Surfaces with one constant principal curvature in three-dimensional space forms

TL;DR

This paper characterizes surfaces with one constant principal curvature in 3D space forms, revealing their foliation structure and classifying the types of curvature curves involved, with explicit examples of complete surfaces.

Contribution

It provides a detailed geometric description and classification of such surfaces, including explicit examples of complete surfaces with mixed umbilic and non-umbilic points.

Findings

Surfaces are foliated by curves of constant curvature centered at points of a regular curve.

Depending on the principal curvature, the curvature curves are circles, hyperbolas, or horocycles.

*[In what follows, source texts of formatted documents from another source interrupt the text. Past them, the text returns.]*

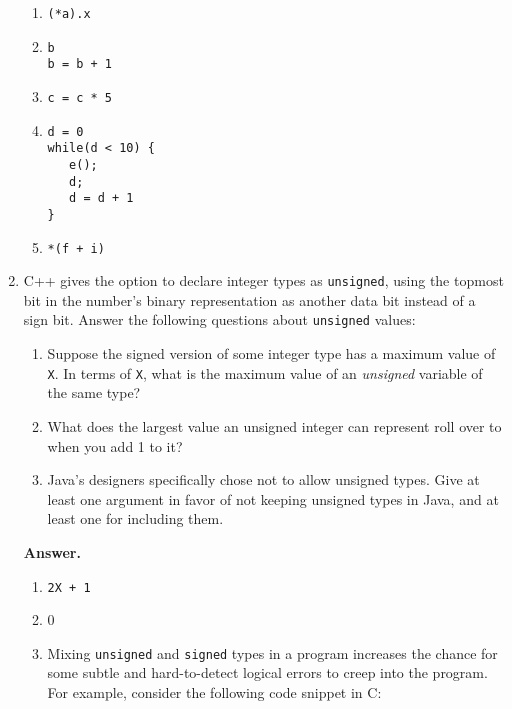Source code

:\documentclass[9pt]{article}
\begin{document}
\begin{enumerate}
      \begin{enumerate}
         \item \verb|(*a).x|
         \item \verb|b| \\
               \verb|b = b + 1|
         \item \verb|c = c * 5|
         \item \verb|d = 0| \\
               \verb|while(d < 10) {| \\
               \verb|   e();| \\
               \verb|   d;| \\
               \verb|   d = d + 1| \\
               \verb|}|
         \item \verb|*(f + i)|
      \end{enumerate}
   \item C++ gives the option to declare integer types as \verb|unsigned|, using
         the topmost bit in the number's binary representation as another data
         bit instead of a sign bit. Answer the following questions about
         \verb|unsigned| values:
         \begin{enumerate}
            \item Suppose the signed version of some integer type has a maximum
                  value of \verb|X|. In terms of \verb|X|, what is the maximum
                  value of an \textit{unsigned} variable of the same type?
            \item What does the largest value an unsigned integer can represent
                  roll over to when you add 1 to it?
            \item Java's designers specifically chose not to allow unsigned
                  types. Give at least one argument in favor of not keeping
                  unsigned types in Java, and at least one for including them.
         \end{enumerate}

      \textbf{Answer.}

      \begin{enumerate}
         \item \verb|2X + 1|
         \item 0
         \item Mixing \verb|unsigned| and \verb|signed| types in a program
               increases the chance for some subtle and hard-to-detect logical 
               errors to creep into the program. For example, consider the
               following code snippet in C: \\


\end{enumerate}
\end{enumerate}
\end{document}
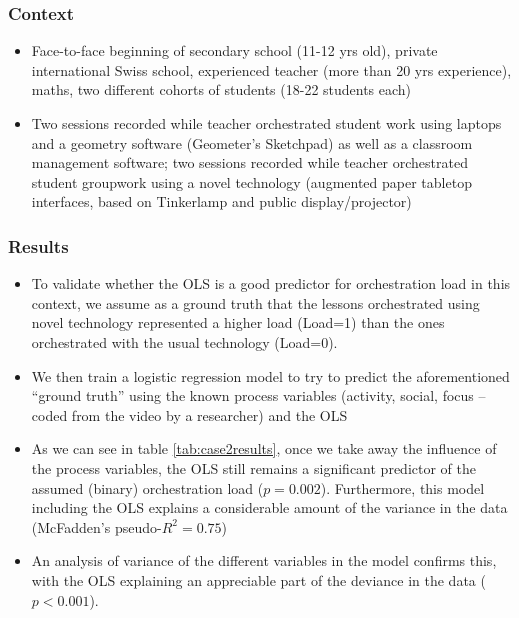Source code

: \documentclass[10pt,journal,compsoc]{IEEEtran}
\begin{document}
\subsubsection{Context}

\begin{itemize}
\item Face-to-face beginning of secondary school (11-12 yrs old), private international Swiss school, experienced teacher (more than 20 yrs experience), maths, two different cohorts of students (18-22 students each) %
\item Two sessions recorded while teacher orchestrated student work using laptops and a geometry software (Geometer's Sketchpad) as well as a classroom management software; two sessions recorded while teacher orchestrated student groupwork using a novel technology (augmented paper tabletop interfaces, based on Tinkerlamp \cite{do2012tinkerlamp} and public display/projector)
\end{itemize}

\subsubsection{Results}

\begin{itemize}
\item To validate whether the OLS is a good predictor for orchestration load in this context, we assume as a ground truth that the lessons orchestrated using novel technology represented a higher load (Load=1) than the ones orchestrated with the usual technology (Load=0). 
\item We then train a logistic regression model to try to predict the aforementioned ``ground truth'' using the known process variables (activity, social, focus -- coded from the video by a researcher) and the OLS
\item As we can see in table \ref{tab:case2results}, once we take away the influence of the process variables, the OLS still remains a significant predictor of the assumed (binary) orchestration load ($p=0.002$). Furthermore, this model including the OLS explains a considerable amount of the variance in the data (McFadden's pseudo-$R^2=0.75$) 
\item An analysis of variance of the different variables in the model confirms this, with the OLS explaining an appreciable part of the deviance in the data ($p<0.001$). 
\end{itemize}
\end{document}
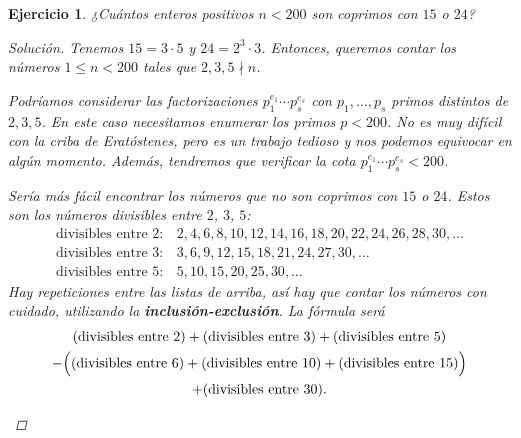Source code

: \documentclass{article}
\theoremstyle{plain}
\newtheorem{ejercicio}{Ejercicio}
\newenvironment{solucion}{\begin{proof}[Solución]}{\end{proof}}
\begin{document}
\begin{ejercicio}
¿Cuántos enteros positivos $n < 200$ son coprimos con $15$ o $24$?

\ifdefined\solutions
\begin{solucion}
    Tenemos $15 = 3\cdot 5$ y $24 = 2^3\cdot 3$. Entonces, queremos contar los
    números $1 \le n < 200$ tales que $2, 3, 5 \nmid n$.
    
    Podríamos considerar las factorizaciones $p_1^{e_1}\cdots p_s^{e_s}$ con
    $p_1, \ldots, p_s$ primos distintos de $2, 3, 5$. En este caso necesitamos
    enumerar los primos $p < 200$. No es muy difícil con la criba de Eratóstenes,
    pero es un trabajo tedioso y nos podemos equivocar en algún momento.
    Además, tendremos que verificar la cota $p_1^{e_1}\cdots p_s^{e_s} < 200$.

    Sería más fácil encontrar los números que \emph{no son} coprimos con $15$ o $24$.
    Estos son los números divisibles entre $2$, $3$, $5$:
    \begin{align*}
        \text{divisibles entre }2\colon & 2, 4, 6, 8, 10, 12, 14, 16, 18, 20, 22, 24, 26, 28, 30, \ldots \\
        \text{divisibles entre }3\colon & 3, 6, 9, 12, 15, 18, 21, 24, 27, 30, \ldots \\
        \text{divisibles entre }5\colon & 5, 10, 15, 20, 25, 30, \ldots
    \end{align*}
    Hay repeticiones entre las listas de arriba, así hay que contar los números
    con cuidado, utilizando la \textbf{inclusión-exclusión}. La fórmula será
    \begin{gather*}
        (\text{divisibles entre }2) + (\text{divisibles entre }3) + (\text{divisibles entre }5)\\
        -\Bigl((\text{divisibles entre }6) + (\text{divisibles entre }10) + (\text{divisibles entre }15)\Bigr) \\
        + (\text{divisibles entre }30).
    \end{gather*}

    \begin{center}
\end{center}
\end{solucion}
\end{ejercicio}
\end{document}
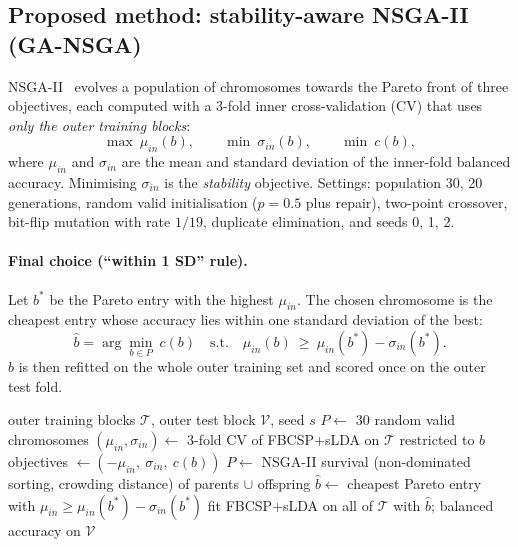 \documentclass[11pt,a4paper]{article}
\newcommand{\ga}{GA-NSGA}
\begin{document}
\subsection{Proposed method: stability-aware NSGA-II (\ga)}
NSGA-II~\cite{deb2002,pymoo} evolves a population of chromosomes towards the Pareto front of three
objectives, each computed with a 3-fold inner cross-validation (CV) that uses \emph{only the outer
training blocks}:
\begin{equation}
  \max\ \mu_{in}(b),\qquad \min\ \sigma_{in}(b),\qquad \min\ c(b),
\end{equation}
where $\mu_{in}$ and $\sigma_{in}$ are the mean and standard deviation of the inner-fold balanced
accuracy. Minimising $\sigma_{in}$ is the \emph{stability} objective. Settings: population 30,
20 generations, random valid initialisation ($p=0.5$ plus repair), two-point crossover, bit-flip
mutation with rate $1/19$, duplicate elimination, and seeds 0, 1, 2.

\paragraph{Final choice (``within 1 SD'' rule).} Let $b^\ast$ be the Pareto entry with the highest
$\mu_{in}$. The chosen chromosome is the cheapest entry whose accuracy lies within one standard
deviation of the best:
\begin{equation}
  \hat b=\arg\min_{b\in P}\ c(b)\quad\text{s.t.}\quad \mu_{in}(b)\ \ge\ \mu_{in}(b^\ast)-\sigma_{in}(b^\ast).
\end{equation}
$\hat b$ is then refitted on the whole outer training set and scored once on the outer test fold.

\begin{algorithm}[H]
\caption{Nested evaluation of the stability-aware GA for one outer fold}
\begin{algorithmic}[1]
\Require outer training blocks $\mathcal{T}$, outer test block $\mathcal{V}$, seed $s$
\State $P \gets$ 30 random valid chromosomes
    \State $(\mu_{in},\sigma_{in}) \gets$ 3-fold CV of FBCSP+sLDA on $\mathcal{T}$ restricted to $b$
    \State objectives $\gets(-\mu_{in},\ \sigma_{in},\ c(b))$
  \EndFor
  \State $P\gets$ NSGA-II survival (non-dominated sorting, crowding distance) of parents $\cup$ offspring
\EndFor
\State $\hat b\gets$ cheapest Pareto entry with $\mu_{in}\ge\mu_{in}(b^\ast)-\sigma_{in}(b^\ast)$
\State fit FBCSP+sLDA on all of $\mathcal{T}$ with $\hat b$; \Return balanced accuracy on $\mathcal{V}$
\end{algorithmic}
\end{algorithm}
\end{document}

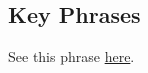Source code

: 		
		
	
		
		
	
		
		
\subsection{Key Phrases} %
	\label{OUTWARD-PHRASES}

	\begin{compactdesc}
		\item[outward ordinance] See this phrase \hyperref[ORDINANCE-PHRASES]{here}.
	\end{compactdesc}
	
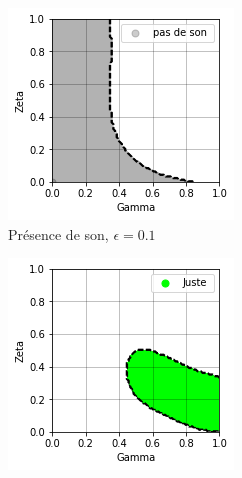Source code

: \documentclass[french, twocolumn]{article}
\begin{document}
\begin{figure}[h!]
    \centering
    \begin{subfigure}[b]{.49\linewidth}
        \includegraphics[width=\linewidth]{img/sonV2.png}
        \caption{Présence de son, $\epsilon = 0.1$}
        \label{subfig:son}
    \end{subfigure}
    \hfill
    \begin{subfigure}[b]{.49\linewidth}
        \includegraphics[width=\linewidth]{img/justeV2.png}

\end{subfigure}
\end{figure}
\end{document}
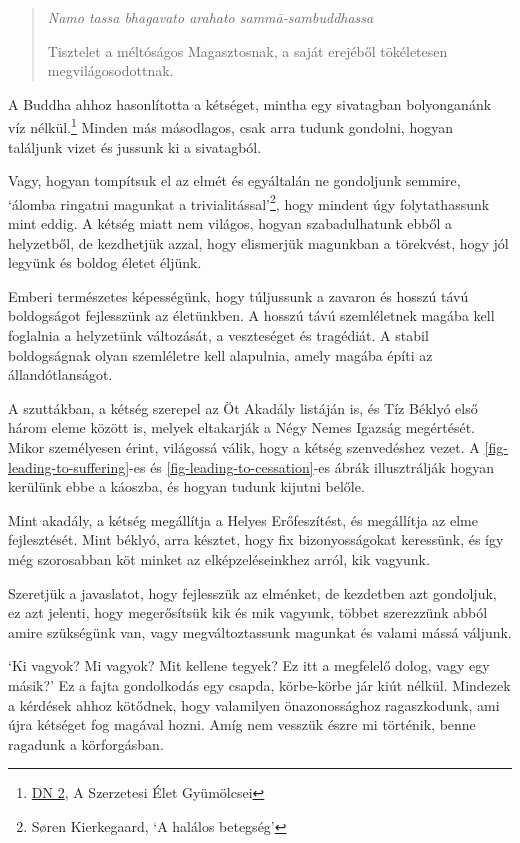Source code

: \begin{quote}
\emph{Namo tassa bhagavato arahato sammā-sambuddhassa}

Tisztelet a méltóságos Magasztosnak, a saját erejéből tökéletesen
megvilágosodottnak.
\end{quote}


A Buddha ahhoz hasonlította a kétséget, mintha egy sivatagban
bolyonganánk víz nélkül.\footnote{\href{https://suttacentral.net/dn2}{DN
  2}, A Szerzetesi Élet Gyümölcsei} Minden más másodlagos, csak arra
tudunk gondolni, hogyan találjunk vizet és jussunk ki a sivatagból.

Vagy, hogyan tompítsuk el az elmét és egyáltalán ne gondoljunk semmire,
`álomba ringatni magunkat a trivialitással'\footnote{Søren Kierkegaard,
  `A halálos betegség'}, hogy mindent úgy folytathassunk mint eddig. A
kétség miatt nem világos, hogyan szabadulhatunk ebből a helyzetből, de
kezdhetjük azzal, hogy elismerjük magunkban a törekvést, hogy jól
legyünk és boldog életet éljünk.

Emberi természetes képességünk, hogy túljussunk a zavaron és hosszú távú
boldogságot fejlesszünk az életünkben. A hosszú távú szemléletnek magába
kell foglalnia a helyzetünk változását, a veszteséget és tragédiát. A
stabil boldogságnak olyan szemléletre kell alapulnia, amely magába építi
az állandótlanságot.

A szuttákban, a kétség szerepel az Öt Akadály listáján is, és Tíz Béklyó
első három eleme között is, melyek eltakarják a Négy Nemes Igazság
megértését. Mikor személyesen érint, világossá válik, hogy a kétség
szenvedéshez vezet. A \ref{fig-leading-to-suffering}-es és
\ref{fig-leading-to-cessation}-es ábrák illusztrálják hogyan kerülünk
ebbe a káoszba, és hogyan tudunk kijutni belőle.

Mint akadály, a kétség megállítja a Helyes Erőfeszítést, és megállítja
az elme fejlesztését. Mint béklyó, arra késztet, hogy fix
bizonyosságokat keressünk, és így még szorosabban köt minket az
elképzeléseinkhez arról, kik vagyunk.

Szeretjük a javaslatot, hogy fejlesszük az elménket, de kezdetben azt
gondoljuk, ez azt jelenti, hogy megerősítsük kik és mik vagyunk, többet
szerezzünk abból amire szükségünk van, vagy megváltoztassunk magunkat és
valami mássá váljunk.

`Ki vagyok? Mi vagyok? Mit kellene tegyek? Ez itt a megfelelő dolog,
vagy egy másik?' Ez a fajta gondolkodás egy csapda, körbe-körbe jár kiút
nélkül. Mindezek a kérdések ahhoz kötődnek, hogy valamilyen
önazonossághoz ragaszkodunk, ami újra kétséget fog magával hozni. Amíg
nem vesszük észre mi történik, benne ragadunk a körforgásban.

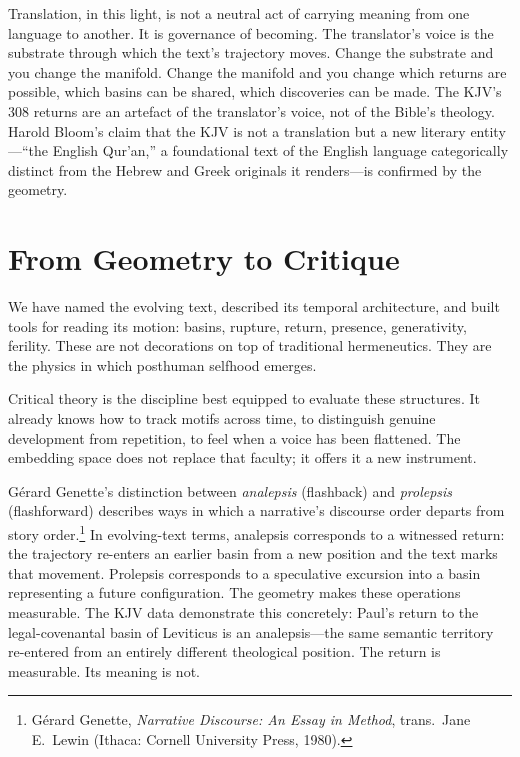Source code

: Translation, in this light, is not a neutral act of carrying meaning from one language to another. It is governance of becoming. The translator's voice is the substrate through which the text's trajectory moves. Change the substrate and you change the manifold. Change the manifold and you change which returns are possible, which basins can be shared, which discoveries can be made. The KJV's 308 returns are an artefact of the translator's voice, not of the Bible's theology. Harold Bloom's claim that the KJV is not a translation but a new literary entity---``the English Qur'an,'' a foundational text of the English language categorically distinct from the Hebrew and Greek originals it renders---is confirmed by the geometry.


\section{From Geometry to Critique}

We have named the evolving text, described its temporal architecture, and built tools for reading its motion: basins, rupture, return, presence, generativity, ferility. These are not decorations on top of traditional hermeneutics. They are the physics in which posthuman selfhood emerges.

Critical theory is the discipline best equipped to evaluate these structures. It already knows how to track motifs across time, to distinguish genuine development from repetition, to feel when a voice has been flattened. The embedding space does not replace that faculty; it offers it a new instrument.

G\'{e}rard Genette's distinction between \emph{analepsis} (flashback) and \emph{prolepsis} (flashforward) describes ways in which a narrative's discourse order departs from story order.\footnote{G\'{e}rard Genette, \emph{Narrative Discourse: An Essay in Method}, trans.\ Jane E.\ Lewin (Ithaca: Cornell University Press, 1980).} In evolving-text terms, analepsis corresponds to a witnessed return: the trajectory re-enters an earlier basin from a new position and the text marks that movement. Prolepsis corresponds to a speculative excursion into a basin representing a future configuration. The geometry makes these operations measurable. The KJV data demonstrate this concretely: Paul's return to the legal-covenantal basin of Leviticus is an analepsis---the same semantic territory re-entered from an entirely different theological position. The return is measurable. Its meaning is not.

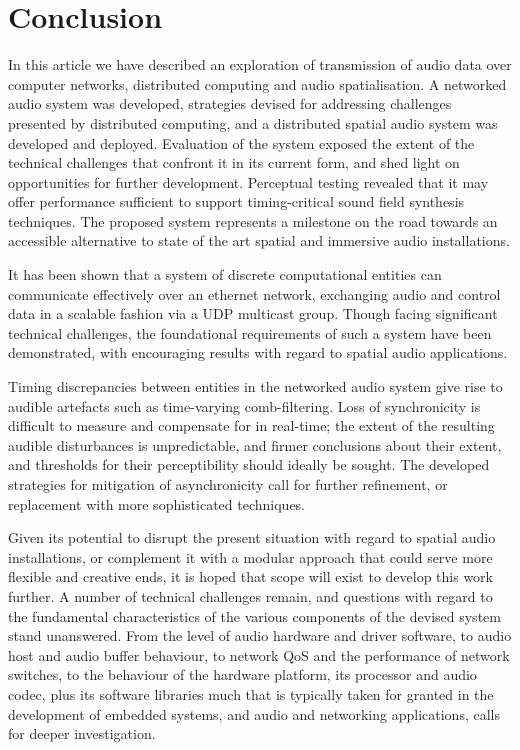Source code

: \section{Conclusion}\label{sec:conclusion}

In this article we have described an exploration of transmission of audio data
over computer networks, distributed computing and audio spatialisation.
A networked audio system was developed, strategies devised for
addressing challenges presented by distributed computing, and a distributed
spatial audio system was developed and deployed.
Evaluation of the system exposed the extent of the technical challenges
that confront it in its current form, and shed light on opportunities for
further development.
Perceptual testing revealed that it may offer performance sufficient to support
timing-critical sound field synthesis techniques.
The proposed system represents a milestone on the road towards an accessible
alternative to state of the art spatial and immersive audio installations.

It has been shown that a system of discrete computational entities can
communicate effectively over an ethernet network, exchanging audio and control
data in a scalable fashion via a UDP multicast group.
Though facing significant technical challenges, the foundational requirements of
such a system have been demonstrated, with encouraging results with regard to
spatial audio applications.

Timing discrepancies between entities in the networked audio system give rise
to audible artefacts such as time-varying comb-filtering.
Loss of synchronicity is difficult to measure and compensate for in real-time;
the extent of the resulting audible disturbances is unpredictable, and firmer
conclusions about their extent, and thresholds for their perceptibility should
ideally be sought.
The developed strategies for mitigation of asynchronicity call for further
refinement, or replacement with more sophisticated techniques.

Given its potential to disrupt the present situation with regard to spatial
audio installations, or complement it with a modular approach that could serve
more flexible and creative ends, it is hoped that scope will exist to develop
this work further.
A number of technical challenges remain, and questions with regard to the
fundamental characteristics of the various components of the devised system
stand unanswered.
From the level of audio hardware and driver software, to audio host and audio
buffer behaviour, to network QoS and the performance of network switches, to
the behaviour of the hardware platform, its processor and audio codec, plus its
software libraries \textemdash{} much that is typically taken for granted in the
development of embedded systems, and audio and networking applications, calls
for deeper investigation.

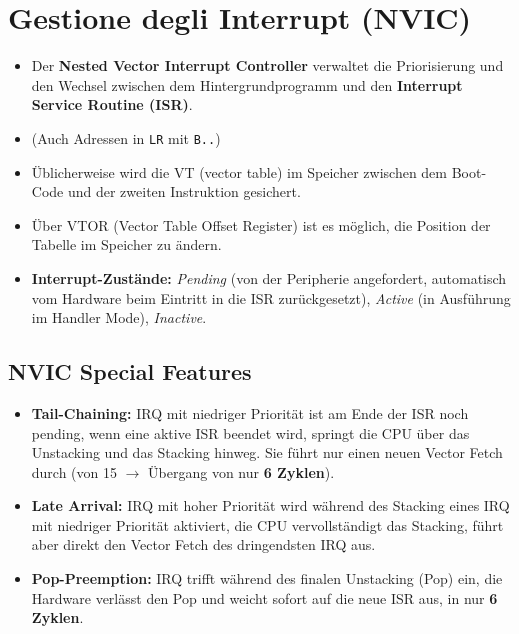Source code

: \section{Gestione degli Interrupt (NVIC)}

\begin{itemize}
    \item Der \textbf{Nested Vector Interrupt Controller} verwaltet die Priorisierung und den Wechsel zwischen dem Hintergrundprogramm und den \textbf{Interrupt Service Routine (ISR)}.
    \item {} (Auch Adressen in \texttt{LR} mit \texttt{B..})
    \item Üblicherweise wird die VT (vector table) im Speicher zwischen dem Boot-Code und der zweiten Instruktion gesichert. 
    \item Über VTOR (Vector Table Offset Register) ist es möglich, die Position der Tabelle im Speicher zu ändern.
    \item \textbf{Interrupt-Zustände:} \textit{Pending} (von der Peripherie angefordert, automatisch vom Hardware beim Eintritt in die ISR zurückgesetzt), \textit{Active} (in Ausführung im Handler Mode), \textit{Inactive}.
\end{itemize}

\subsection{NVIC Special Features}
\begin{itemize}
    \item \textbf{Tail-Chaining:} IRQ mit niedriger Priorität ist am Ende der ISR noch pending,
    wenn eine aktive ISR beendet wird, springt die CPU über das Unstacking und das Stacking hinweg. Sie führt nur einen neuen Vector Fetch durch
    (von 15 $\rightarrow$ Übergang von nur \textbf{6 Zyklen}).
    \item \textbf{Late Arrival:} IRQ mit hoher Priorität wird während des Stacking eines IRQ mit niedriger Priorität aktiviert,
    die CPU vervollständigt das Stacking, führt aber direkt den Vector Fetch des dringendsten IRQ aus.
    \item \textbf{Pop-Preemption:} IRQ trifft während des finalen Unstacking (Pop) ein, die Hardware verlässt den Pop und weicht sofort auf die neue ISR aus, in nur \textbf{6 Zyklen}.
\end{itemize}

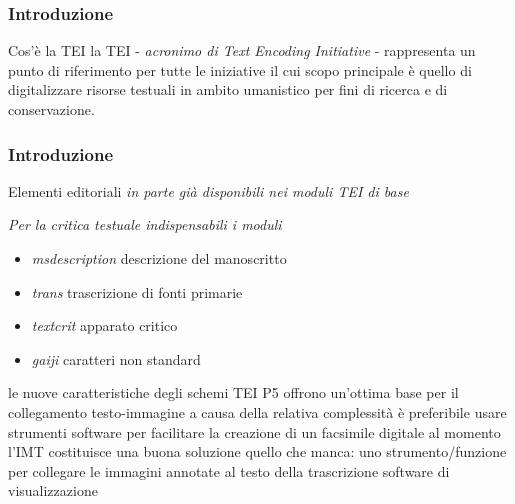 \begin{frame}
    \frametitle{Introduzione}
    \addtocounter{nframe}{1}
    

    \begin{block}{Cos'è la TEI}
        la TEI - \textit{acronimo di Text Encoding Initiative} - rappresenta un punto di riferimento per tutte le iniziative il cui scopo principale è quello di digitalizzare risorse testuali in ambito umanistico per fini di ricerca e di conservazione.
    \end{block}
    
\end{frame}

\begin{frame}
    \frametitle{Introduzione}
    \addtocounter{nframe}{1}
    

    \begin{block}{Elementi editoriali}
        \emph{in parte già disponibili nei moduli TEI di base}
        
        \textit{Per la critica testuale indispensabili i moduli}
        \begin{itemize}
            \item \emph{msdescription} descrizione del manoscritto 
            \item \emph{trans} trascrizione di fonti primarie 
            \item \emph{textcrit} apparato critico
            \item \emph{gaiji} caratteri non standard
        \end{itemize}
    \end{block}
    
\end{frame}

le nuove caratteristiche degli schemi TEI P5 offrono un’ottima base per il collegamento testo-immagine
a causa della relativa complessità è preferibile usare strumenti software per facilitare la creazione di un facsimile digitale
al momento l’IMT costituisce una buona soluzione quello che manca:
uno strumento/funzione per collegare le immagini annotate al testo della trascrizione
software di visualizzazione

Existence of complete surfaces with both umbilic and non-umbilic points is demonstrated.

Abstract

We study surfaces with one constant principal curvature in Riemannian and Lorentzian three-dimensional space forms. Away from umbilic points they are characterized as one-parameter foliations by curves of constant curvature, each of these curves being centered at a point of a regular curve and contained in its normal plane. In some cases, a kind of trichotomy phenomenon is observed: the curves of the foliations may be circles, hyperbolas or horocycles, depending of whether the constant principal curvature is respectively larger, smaller of equal to one (not necessarily in this order). We describe explicitly some examples showing that there do exist complete surfaces with one constant principal curvature enjoying both umbilic and non-umbilic points.